REQUIRED WORK » Copy each line of the records that includes "updated".

PROVIDED DATA »
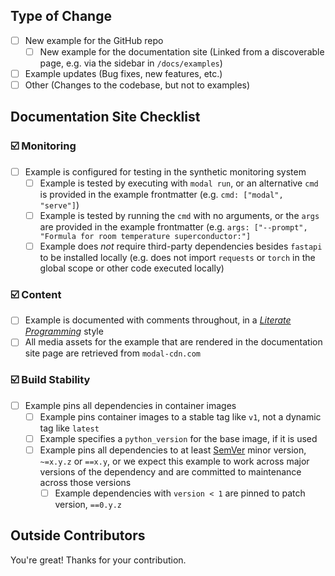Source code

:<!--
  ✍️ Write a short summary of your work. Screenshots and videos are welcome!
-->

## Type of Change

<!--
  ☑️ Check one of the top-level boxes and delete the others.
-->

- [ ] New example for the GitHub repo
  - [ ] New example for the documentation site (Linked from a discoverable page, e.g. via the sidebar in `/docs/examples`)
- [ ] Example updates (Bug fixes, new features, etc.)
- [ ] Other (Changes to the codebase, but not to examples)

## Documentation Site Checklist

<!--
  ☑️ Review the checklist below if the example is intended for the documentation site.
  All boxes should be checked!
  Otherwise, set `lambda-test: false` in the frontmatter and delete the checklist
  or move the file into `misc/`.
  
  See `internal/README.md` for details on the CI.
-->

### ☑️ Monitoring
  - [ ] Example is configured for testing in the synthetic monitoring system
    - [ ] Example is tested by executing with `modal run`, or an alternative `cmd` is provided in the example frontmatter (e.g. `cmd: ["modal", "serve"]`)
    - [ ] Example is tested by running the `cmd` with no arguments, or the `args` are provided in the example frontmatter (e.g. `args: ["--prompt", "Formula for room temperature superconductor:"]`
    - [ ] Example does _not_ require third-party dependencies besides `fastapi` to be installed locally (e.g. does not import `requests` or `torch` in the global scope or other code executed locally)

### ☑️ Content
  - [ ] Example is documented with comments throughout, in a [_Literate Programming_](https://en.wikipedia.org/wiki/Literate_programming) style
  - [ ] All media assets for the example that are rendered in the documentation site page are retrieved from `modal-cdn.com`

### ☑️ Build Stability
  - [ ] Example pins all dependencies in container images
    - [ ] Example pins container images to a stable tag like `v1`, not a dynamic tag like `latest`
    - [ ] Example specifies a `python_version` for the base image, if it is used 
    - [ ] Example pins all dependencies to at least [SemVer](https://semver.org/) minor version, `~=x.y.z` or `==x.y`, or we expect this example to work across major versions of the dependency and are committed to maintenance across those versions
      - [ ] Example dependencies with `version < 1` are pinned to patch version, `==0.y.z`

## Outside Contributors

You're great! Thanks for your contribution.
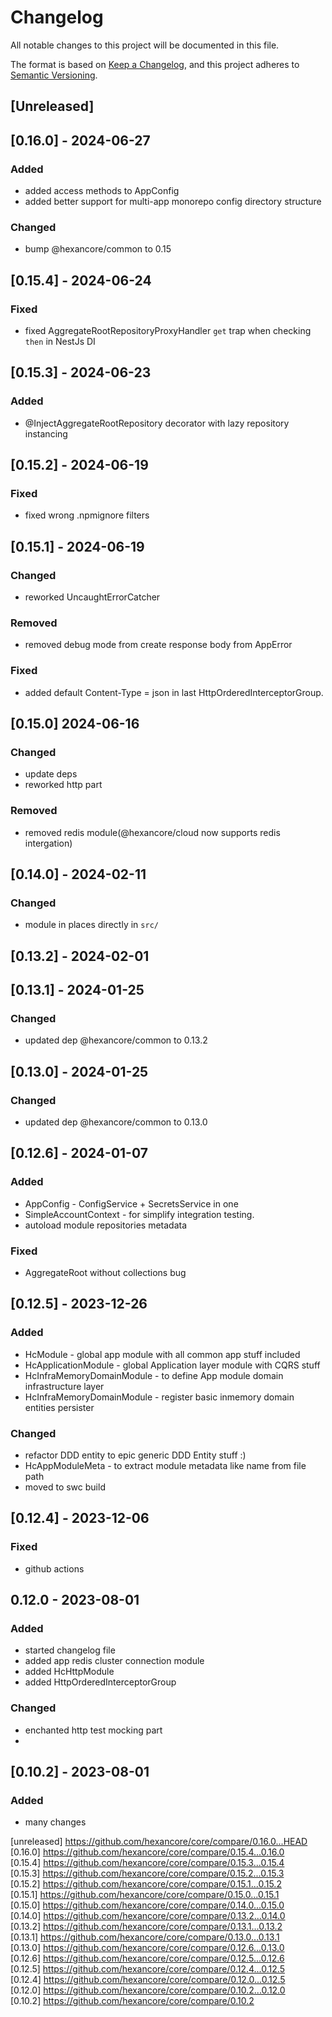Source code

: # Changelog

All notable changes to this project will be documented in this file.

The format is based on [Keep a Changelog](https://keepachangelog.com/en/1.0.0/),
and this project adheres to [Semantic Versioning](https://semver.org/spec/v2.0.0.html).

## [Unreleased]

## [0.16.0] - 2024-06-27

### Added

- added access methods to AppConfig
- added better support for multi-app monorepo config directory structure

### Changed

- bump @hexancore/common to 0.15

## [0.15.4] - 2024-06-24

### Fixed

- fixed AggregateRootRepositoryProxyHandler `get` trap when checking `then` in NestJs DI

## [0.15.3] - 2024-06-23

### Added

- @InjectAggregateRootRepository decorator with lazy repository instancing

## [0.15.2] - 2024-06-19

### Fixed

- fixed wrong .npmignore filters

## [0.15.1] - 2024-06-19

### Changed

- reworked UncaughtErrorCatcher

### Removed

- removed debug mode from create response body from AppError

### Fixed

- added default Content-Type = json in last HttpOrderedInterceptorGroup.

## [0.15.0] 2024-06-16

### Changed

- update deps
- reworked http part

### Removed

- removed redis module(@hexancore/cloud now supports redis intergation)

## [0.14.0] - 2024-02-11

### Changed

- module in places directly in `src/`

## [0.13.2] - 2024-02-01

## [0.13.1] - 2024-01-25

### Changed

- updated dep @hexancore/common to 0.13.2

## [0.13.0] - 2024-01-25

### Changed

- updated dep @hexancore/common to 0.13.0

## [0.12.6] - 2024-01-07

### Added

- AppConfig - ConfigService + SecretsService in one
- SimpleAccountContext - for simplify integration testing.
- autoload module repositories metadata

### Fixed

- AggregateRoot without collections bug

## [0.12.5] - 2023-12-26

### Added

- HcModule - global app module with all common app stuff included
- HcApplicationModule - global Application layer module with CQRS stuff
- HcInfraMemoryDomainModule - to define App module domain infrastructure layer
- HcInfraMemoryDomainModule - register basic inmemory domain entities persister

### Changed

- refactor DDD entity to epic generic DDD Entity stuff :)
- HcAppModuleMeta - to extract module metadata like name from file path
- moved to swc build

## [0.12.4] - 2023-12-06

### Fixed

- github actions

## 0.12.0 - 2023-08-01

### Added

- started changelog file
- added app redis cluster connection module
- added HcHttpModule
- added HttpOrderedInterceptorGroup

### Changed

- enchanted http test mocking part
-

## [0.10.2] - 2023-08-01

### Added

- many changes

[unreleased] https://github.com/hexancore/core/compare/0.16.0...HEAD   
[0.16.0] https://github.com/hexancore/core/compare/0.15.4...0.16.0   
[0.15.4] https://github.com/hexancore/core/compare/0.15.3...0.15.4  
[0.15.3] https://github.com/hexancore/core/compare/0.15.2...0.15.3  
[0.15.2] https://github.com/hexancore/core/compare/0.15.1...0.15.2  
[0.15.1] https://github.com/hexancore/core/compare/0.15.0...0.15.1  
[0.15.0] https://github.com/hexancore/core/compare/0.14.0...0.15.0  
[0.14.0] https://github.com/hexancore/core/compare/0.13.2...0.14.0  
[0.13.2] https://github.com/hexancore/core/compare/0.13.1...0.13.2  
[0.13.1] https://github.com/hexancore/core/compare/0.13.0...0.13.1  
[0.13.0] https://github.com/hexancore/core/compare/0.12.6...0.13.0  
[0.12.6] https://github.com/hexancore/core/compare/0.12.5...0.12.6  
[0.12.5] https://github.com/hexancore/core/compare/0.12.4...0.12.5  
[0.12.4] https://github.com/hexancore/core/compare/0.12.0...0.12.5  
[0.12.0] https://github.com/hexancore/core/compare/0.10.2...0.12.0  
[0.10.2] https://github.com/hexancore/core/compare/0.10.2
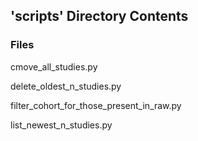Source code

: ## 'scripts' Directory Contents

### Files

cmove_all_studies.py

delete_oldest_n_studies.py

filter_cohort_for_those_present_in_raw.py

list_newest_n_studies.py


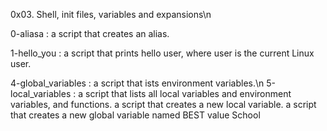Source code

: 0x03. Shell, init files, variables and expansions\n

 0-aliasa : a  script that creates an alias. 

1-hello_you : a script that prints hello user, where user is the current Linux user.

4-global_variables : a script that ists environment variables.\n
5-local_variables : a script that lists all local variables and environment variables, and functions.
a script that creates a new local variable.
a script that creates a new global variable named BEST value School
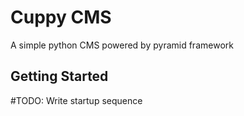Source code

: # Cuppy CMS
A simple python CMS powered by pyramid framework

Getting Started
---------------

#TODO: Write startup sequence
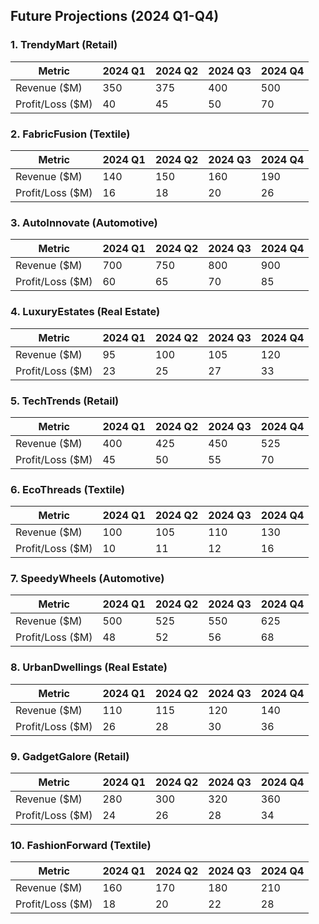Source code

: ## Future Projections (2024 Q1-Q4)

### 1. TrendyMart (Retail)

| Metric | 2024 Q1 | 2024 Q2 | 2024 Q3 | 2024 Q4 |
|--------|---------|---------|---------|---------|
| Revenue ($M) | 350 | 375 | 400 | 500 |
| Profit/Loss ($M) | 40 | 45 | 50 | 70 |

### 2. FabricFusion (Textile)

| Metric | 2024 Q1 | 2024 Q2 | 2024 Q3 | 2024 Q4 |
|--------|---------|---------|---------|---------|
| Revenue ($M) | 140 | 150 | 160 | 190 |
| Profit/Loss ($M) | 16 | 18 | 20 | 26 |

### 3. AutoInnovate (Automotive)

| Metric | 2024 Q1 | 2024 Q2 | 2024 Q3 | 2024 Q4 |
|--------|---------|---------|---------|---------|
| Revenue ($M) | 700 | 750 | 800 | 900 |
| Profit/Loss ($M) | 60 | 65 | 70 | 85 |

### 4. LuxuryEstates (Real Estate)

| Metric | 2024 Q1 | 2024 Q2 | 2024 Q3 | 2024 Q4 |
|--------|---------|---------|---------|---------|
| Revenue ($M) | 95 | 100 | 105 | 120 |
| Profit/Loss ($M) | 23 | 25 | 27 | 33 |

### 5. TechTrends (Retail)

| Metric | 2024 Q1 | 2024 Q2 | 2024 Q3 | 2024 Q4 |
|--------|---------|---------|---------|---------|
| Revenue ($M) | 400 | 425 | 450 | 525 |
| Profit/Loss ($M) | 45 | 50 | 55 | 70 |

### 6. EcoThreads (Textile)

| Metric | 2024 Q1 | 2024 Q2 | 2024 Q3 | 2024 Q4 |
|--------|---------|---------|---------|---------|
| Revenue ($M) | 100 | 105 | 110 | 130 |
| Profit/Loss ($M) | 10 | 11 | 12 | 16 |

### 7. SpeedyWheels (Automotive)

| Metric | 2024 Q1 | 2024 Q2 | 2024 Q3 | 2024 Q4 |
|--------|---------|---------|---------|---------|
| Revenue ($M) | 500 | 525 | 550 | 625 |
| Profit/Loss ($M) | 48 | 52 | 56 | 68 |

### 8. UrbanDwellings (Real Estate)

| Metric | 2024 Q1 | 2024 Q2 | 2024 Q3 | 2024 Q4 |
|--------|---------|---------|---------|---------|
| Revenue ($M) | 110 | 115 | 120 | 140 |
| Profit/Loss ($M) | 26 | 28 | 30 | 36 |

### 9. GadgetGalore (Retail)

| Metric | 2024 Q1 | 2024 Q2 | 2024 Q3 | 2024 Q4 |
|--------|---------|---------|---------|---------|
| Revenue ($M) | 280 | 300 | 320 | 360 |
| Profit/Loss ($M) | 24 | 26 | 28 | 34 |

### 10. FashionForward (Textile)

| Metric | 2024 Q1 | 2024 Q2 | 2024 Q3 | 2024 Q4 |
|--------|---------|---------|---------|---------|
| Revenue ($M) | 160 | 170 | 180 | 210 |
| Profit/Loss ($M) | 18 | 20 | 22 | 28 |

WRITTEN RESPONSE »
- updated dep @hexancore/common to 0.13.2
- updated dep @hexancore/common to 0.13.0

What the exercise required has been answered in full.